Supplied material |

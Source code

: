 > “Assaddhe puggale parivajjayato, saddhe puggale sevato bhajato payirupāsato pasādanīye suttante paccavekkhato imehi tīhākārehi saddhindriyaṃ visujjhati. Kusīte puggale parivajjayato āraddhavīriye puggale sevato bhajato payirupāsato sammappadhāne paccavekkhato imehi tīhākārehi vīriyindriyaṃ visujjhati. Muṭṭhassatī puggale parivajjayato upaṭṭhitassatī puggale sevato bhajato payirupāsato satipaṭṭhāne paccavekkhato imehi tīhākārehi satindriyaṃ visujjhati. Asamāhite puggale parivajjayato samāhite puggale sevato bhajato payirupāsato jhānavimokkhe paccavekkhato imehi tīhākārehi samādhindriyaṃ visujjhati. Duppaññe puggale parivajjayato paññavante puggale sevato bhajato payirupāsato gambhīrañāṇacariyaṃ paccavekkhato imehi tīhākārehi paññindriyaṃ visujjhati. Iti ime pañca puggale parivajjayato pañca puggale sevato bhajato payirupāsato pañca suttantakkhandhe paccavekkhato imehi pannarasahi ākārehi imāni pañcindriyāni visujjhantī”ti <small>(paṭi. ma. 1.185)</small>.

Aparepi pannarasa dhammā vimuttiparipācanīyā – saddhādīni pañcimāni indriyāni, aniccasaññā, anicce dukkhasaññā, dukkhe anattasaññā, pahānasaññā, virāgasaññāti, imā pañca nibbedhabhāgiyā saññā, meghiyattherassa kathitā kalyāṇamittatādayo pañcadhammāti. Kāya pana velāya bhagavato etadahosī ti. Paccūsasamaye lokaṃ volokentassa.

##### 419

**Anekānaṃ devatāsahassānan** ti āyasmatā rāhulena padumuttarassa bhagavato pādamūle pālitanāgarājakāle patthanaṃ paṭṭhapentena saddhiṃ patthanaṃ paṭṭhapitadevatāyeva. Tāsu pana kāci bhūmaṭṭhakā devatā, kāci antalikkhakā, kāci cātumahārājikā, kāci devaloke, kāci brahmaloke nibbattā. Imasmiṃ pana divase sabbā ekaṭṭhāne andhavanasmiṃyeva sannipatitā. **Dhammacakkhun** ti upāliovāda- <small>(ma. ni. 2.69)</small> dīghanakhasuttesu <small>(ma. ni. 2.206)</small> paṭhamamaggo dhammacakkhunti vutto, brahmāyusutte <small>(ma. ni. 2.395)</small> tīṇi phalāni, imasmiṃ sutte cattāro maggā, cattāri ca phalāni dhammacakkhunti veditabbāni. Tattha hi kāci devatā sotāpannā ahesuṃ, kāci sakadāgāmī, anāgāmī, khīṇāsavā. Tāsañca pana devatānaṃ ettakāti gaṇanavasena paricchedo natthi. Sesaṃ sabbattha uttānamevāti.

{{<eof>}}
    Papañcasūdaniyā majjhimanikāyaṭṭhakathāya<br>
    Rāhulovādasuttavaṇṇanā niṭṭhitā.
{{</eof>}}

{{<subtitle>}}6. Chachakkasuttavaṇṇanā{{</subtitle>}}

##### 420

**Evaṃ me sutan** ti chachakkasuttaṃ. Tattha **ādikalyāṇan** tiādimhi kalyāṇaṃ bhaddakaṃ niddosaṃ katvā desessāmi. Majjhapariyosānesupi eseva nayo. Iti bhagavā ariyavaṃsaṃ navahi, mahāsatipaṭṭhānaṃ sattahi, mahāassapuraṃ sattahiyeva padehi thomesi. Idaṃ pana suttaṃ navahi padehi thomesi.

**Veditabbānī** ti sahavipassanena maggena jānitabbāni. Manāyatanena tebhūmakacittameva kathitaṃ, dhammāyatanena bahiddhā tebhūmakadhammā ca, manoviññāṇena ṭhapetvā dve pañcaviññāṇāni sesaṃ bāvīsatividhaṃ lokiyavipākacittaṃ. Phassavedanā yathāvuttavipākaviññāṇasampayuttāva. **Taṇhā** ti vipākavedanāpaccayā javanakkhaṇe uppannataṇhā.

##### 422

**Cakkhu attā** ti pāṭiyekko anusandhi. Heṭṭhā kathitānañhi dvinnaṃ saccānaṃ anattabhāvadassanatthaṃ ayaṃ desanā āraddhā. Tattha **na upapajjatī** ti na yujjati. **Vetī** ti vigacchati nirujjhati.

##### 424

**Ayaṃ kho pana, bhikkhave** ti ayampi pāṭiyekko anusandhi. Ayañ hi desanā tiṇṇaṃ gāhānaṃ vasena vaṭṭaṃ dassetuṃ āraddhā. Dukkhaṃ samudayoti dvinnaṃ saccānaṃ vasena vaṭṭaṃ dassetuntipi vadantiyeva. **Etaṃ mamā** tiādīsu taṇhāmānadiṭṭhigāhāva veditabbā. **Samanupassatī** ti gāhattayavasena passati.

Task prompt |
What you should produce is an exact copy of the records above.

Exercise response |
Source code

: > “Assaddhe puggale parivajjayato, saddhe puggale sevato bhajato payirupāsato pasādanīye suttante paccavekkhato imehi tīhākārehi saddhindriyaṃ visujjhati. Kusīte puggale parivajjayato āraddhavīriye puggale sevato bhajato payirupāsato sammappadhāne paccavekkhato imehi tīhākārehi vīriyindriyaṃ visujjhati. Muṭṭhassatī puggale parivajjayato upaṭṭhitassatī puggale sevato bhajato payirupāsato satipaṭṭhāne paccavekkhato imehi tīhākārehi satindriyaṃ visujjhati. Asamāhite puggale parivajjayato samāhite puggale sevato bhajato payirupāsato jhānavimokkhe paccavekkhato imehi tīhākārehi samādhindriyaṃ visujjhati. Duppaññe puggale parivajjayato paññavante puggale sevato bhajato payirupāsato gambhīrañāṇacariyaṃ paccavekkhato imehi tīhākārehi paññindriyaṃ visujjhati. Iti ime pañca puggale parivajjayato pañca puggale sevato bhajato payirupāsato pañca suttantakkhandhe paccavekkhato imehi pannarasahi ākārehi imāni pañcindriyāni visujjhantī”ti <small>(paṭi. ma. 1.185)</small>.

Aparepi pannarasa dhammā vimuttiparipācanīyā – saddhādīni pañcimāni indriyāni, aniccasaññā, anicce dukkhasaññā, dukkhe anattasaññā, pahānasaññā, virāgasaññāti, imā pañca nibbedhabhāgiyā saññā, meghiyattherassa kathitā kalyāṇamittatādayo pañcadhammāti. Kāya pana velāya bhagavato etadahosī ti. Paccūsasamaye lokaṃ volokentassa.

##### 419

**Anekānaṃ devatāsahassānan** ti āyasmatā rāhulena padumuttarassa bhagavato pādamūle pālitanāgarājakāle patthanaṃ paṭṭhapentena saddhiṃ patthanaṃ paṭṭhapitadevatāyeva. Tāsu pana kāci bhūmaṭṭhakā devatā, kāci antalikkhakā, kāci cātumahārājikā, kāci devaloke, kāci brahmaloke nibbattā. Imasmiṃ pana divase sabbā ekaṭṭhāne andhavanasmiṃyeva sannipatitā. **Dhammacakkhun** ti upāliovāda- <small>(ma. ni. 2.69)</small> dīghanakhasuttesu <small>(ma. ni. 2.206)</small> paṭhamamaggo dhammacakkhunti vutto, brahmāyusutte <small>(ma. ni. 2.395)</small> tīṇi phalāni, imasmiṃ sutte cattāro maggā, cattāri ca phalāni dhammacakkhunti veditabbāni. Tattha hi kāci devatā sotāpannā ahesuṃ, kāci sakadāgāmī, anāgāmī, khīṇāsavā. Tāsañca pana devatānaṃ ettakāti gaṇanavasena paricchedo natthi. Sesaṃ sabbattha uttānamevāti.

{{<eof>}}
    Papañcasūdaniyā majjhimanikāyaṭṭhakathāya<br>
    Rāhulovādasuttavaṇṇanā niṭṭhitā.
{{</eof>}}

{{<subtitle>}}6. Chachakkasuttavaṇṇanā{{</subtitle>}}

##### 420

**Evaṃ me sutan** ti chachakkasuttaṃ. Tattha **ādikalyāṇan** tiādimhi kalyāṇaṃ bhaddakaṃ niddosaṃ katvā desessāmi. Majjhapariyosānesupi eseva nayo. Iti bhagavā ariyavaṃsaṃ navahi, mahāsatipaṭṭhānaṃ sattahi, mahāassapuraṃ sattahiyeva padehi thomesi. Idaṃ pana suttaṃ navahi padehi thomesi.

**Veditabbānī** ti sahavipassanena maggena jānitabbāni. Manāyatanena tebhūmakacittameva kathitaṃ, dhammāyatanena bahiddhā tebhūmakadhammā ca, manoviññāṇena ṭhapetvā dve pañcaviññāṇāni sesaṃ bāvīsatividhaṃ lokiyavipākacittaṃ. Phassavedanā yathāvuttavipākaviññāṇasampayuttāva. **Taṇhā** ti vipākavedanāpaccayā javanakkhaṇe uppannataṇhā.

##### 422

**Cakkhu attā** ti pāṭiyekko anusandhi. Heṭṭhā kathitānañhi dvinnaṃ saccānaṃ anattabhāvadassanatthaṃ ayaṃ desanā āraddhā. Tattha **na upapajjatī** ti na yujjati. **Vetī** ti vigacchati nirujjhati.

##### 424

**Ayaṃ kho pana, bhikkhave** ti ayampi pāṭiyekko anusandhi. Ayañ hi desanā tiṇṇaṃ gāhānaṃ vasena vaṭṭaṃ dassetuṃ āraddhā. Dukkhaṃ samudayoti dvinnaṃ saccānaṃ vasena vaṭṭaṃ dassetuntipi vadantiyeva. **Etaṃ mamā** tiādīsu taṇhāmānadiṭṭhigāhāva veditabbā. **Samanupassatī** ti gāhattayavasena passati.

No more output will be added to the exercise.